Ainsi, par exemple, alors même que la loi NOTRe se fixait pour objectif de « rationaliser la carte intercommunale resserrée autour des bassins de vie 4 », sa concrétisation fut-elle loin d’être uniforme dans tous les territoires bretons. Ici, elle fut conduite à marche forcée et parfois opérée aux forceps sous l’incitation exigeante des préfets. Là, à l’inverse, les élus surent conduire sereinement les regroupements nécessaires. Mais, dans tous les cas, les bénéfices restent modestes puisqu’en Bretagne, coexistent aujourd’hui 2 métropoles, 16 communautés d'agglomération, 42 communautés de communes, 17 Pays5 et 1 208 communes6 (dont 16 sont dites « communes nouvelles » car elles résultent de la fusion de 38 collectivités locales7) ; sans oublier un conseil régional et quatre conseils départementaux.
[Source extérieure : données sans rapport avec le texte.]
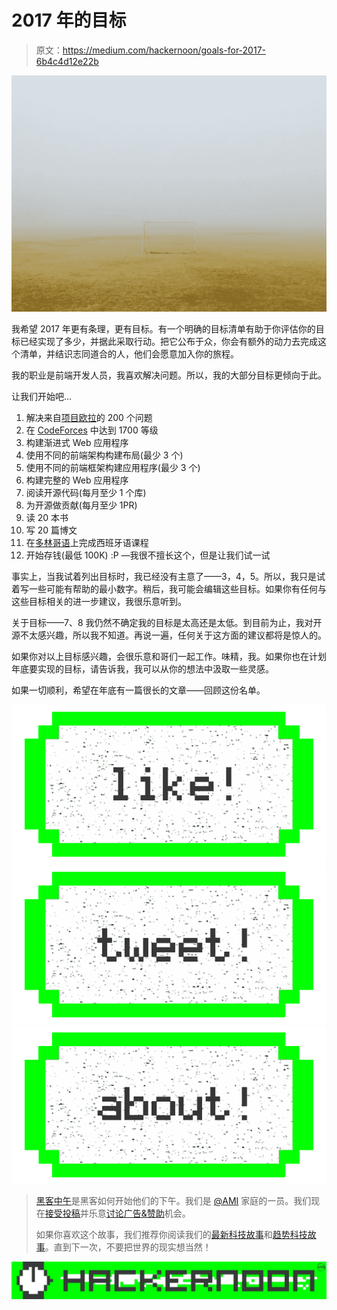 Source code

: # 2017 年的目标

> 原文：<https://medium.com/hackernoon/goals-for-2017-6b4c4d12e22b>

![](img/857d9376f0c454e6d0b8569c71066d13.png)

我希望 2017 年更有条理，更有目标。有一个明确的目标清单有助于你评估你的目标已经实现了多少，并据此采取行动。把它公布于众，你会有额外的动力去完成这个清单，并结识志同道合的人，他们会愿意加入你的旅程。

我的职业是前端开发人员，我喜欢解决问题。所以，我的大部分目标更倾向于此。

让我们开始吧…

1.  解决来自[项目欧拉](https://projecteuler.net/)的 200 个问题
2.  在 [CodeForces](http://codeforces.com/) 中达到 1700 等级
3.  构建渐进式 Web 应用程序
4.  使用不同的前端架构构建布局(最少 3 个)
5.  使用不同的前端框架构建应用程序(最少 3 个)
6.  构建完整的 Web 应用程序
7.  阅读开源代码(每月至少 1 个库)
8.  为开源做贡献(每月至少 1PR)
9.  读 20 本书
10.  写 20 篇博文
11.  在[多林哥语](https://www.duolingo.com/)上完成西班牙语课程
12.  开始存钱(最低 100K) :P —我很不擅长这个，但是让我们试一试

事实上，当我试着列出目标时，我已经没有主意了——3，4，5。所以，我只是试着写一些可能有帮助的最小数字。稍后，我可能会编辑这些目标。如果你有任何与这些目标相关的进一步建议，我很乐意听到。

关于目标——7、8 我仍然不确定我的目标是太高还是太低。到目前为止，我对开源不太感兴趣，所以我不知道。再说一遍，任何关于这方面的建议都将是惊人的。

如果你对以上目标感兴趣，会很乐意和哥们一起工作。味精，我。如果你也在计划年底要实现的目标，请告诉我，我可以从你的想法中汲取一些灵感。

如果一切顺利，希望在年底有一篇很长的文章——回顾这份名单。

[![](img/50ef4044ecd4e250b5d50f368b775d38.png)](http://bit.ly/HackernoonFB)[![](img/979d9a46439d5aebbdcdca574e21dc81.png)](https://goo.gl/k7XYbx)[![](img/2930ba6bd2c12218fdbbf7e02c8746ff.png)](https://goo.gl/4ofytp)

> [黑客中午](http://bit.ly/Hackernoon)是黑客如何开始他们的下午。我们是 [@AMI](http://bit.ly/atAMIatAMI) 家庭的一员。我们现在[接受投稿](http://bit.ly/hackernoonsubmission)并乐意[讨论广告&赞助](mailto:partners@amipublications.com)机会。
> 
> 如果你喜欢这个故事，我们推荐你阅读我们的[最新科技故事](http://bit.ly/hackernoonlatestt)和[趋势科技故事](https://hackernoon.com/trending)。直到下一次，不要把世界的现实想当然！

![](img/be0ca55ba73a573dce11effb2ee80d56.png)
Naturellement, beaucoup d’élus considèrent que ce résultat est satisfaisant, que l’ensemble fonctionne au mieux et que les critiques récurrentes à l’encontre du « mille-feuille » ne reposent que sur un défaut de communication. Certains n’hésitent pas à expliquer que l’enchevêtrement des compétences ou l’alourdissement des procédures sont en réalité d’heureux paramètres qui les contraignent à ne pas prendre leurs décisions de manière trop rapide.

Ce n’est pourtant pas l’appréciation du Sénat dont l’expertise n’est plus à démontrer sur ces sujets. En effet, dans un récent rapport, quatre sénateurs issus de groupes politiques différents décrivent un « paysage intercommunal qui apparait brouillé et inachevé » en pointant « l’insatisfaisante clarification des compétences entre collectivités8 ». Parallèlement, ils s’arrêtent longuement sur « l’inachèvement » de l’organisation du binôme métropole-département en s’interrogeant sur l’avenir des « espaces interstitiels » qui apparaissent dans la nouvelle répartition entre la métropole qui aspire une partie des compétences du département dont le périmètre se réduit finalement à la partie non-urbaine de son territoire. Et enfin, après avoir relevé « les relations parfois tendues entre les départements et les régions », ils en appellent à une « définition plus précise de [la vocation des conseils départementaux] en matière de solidarité territoriale ».

Les lois sont pourtant claires. Notre pays est réputé pour sa passion des « jardins à la française » où la nature est ordonnée selon les principes de la géométrie, de l’optique et de la perspective. Et dans ce cas d’espèce, la législation en matière de décentralisation correspond exactement à ces canons : les communautés de communes sont dédiées aux territoires ruraux, quand les communautés d’agglomération et les métropoles sont adaptées au fait urbain. Mais pourtant, les périmètres de plusieurs agglomérations comprennent désormais des espaces ruraux significatifs puisque chaque territoire s’est approprié les textes de façon différente… Nul doute que si la loi est la même partout, son application varie néanmoins au plan local…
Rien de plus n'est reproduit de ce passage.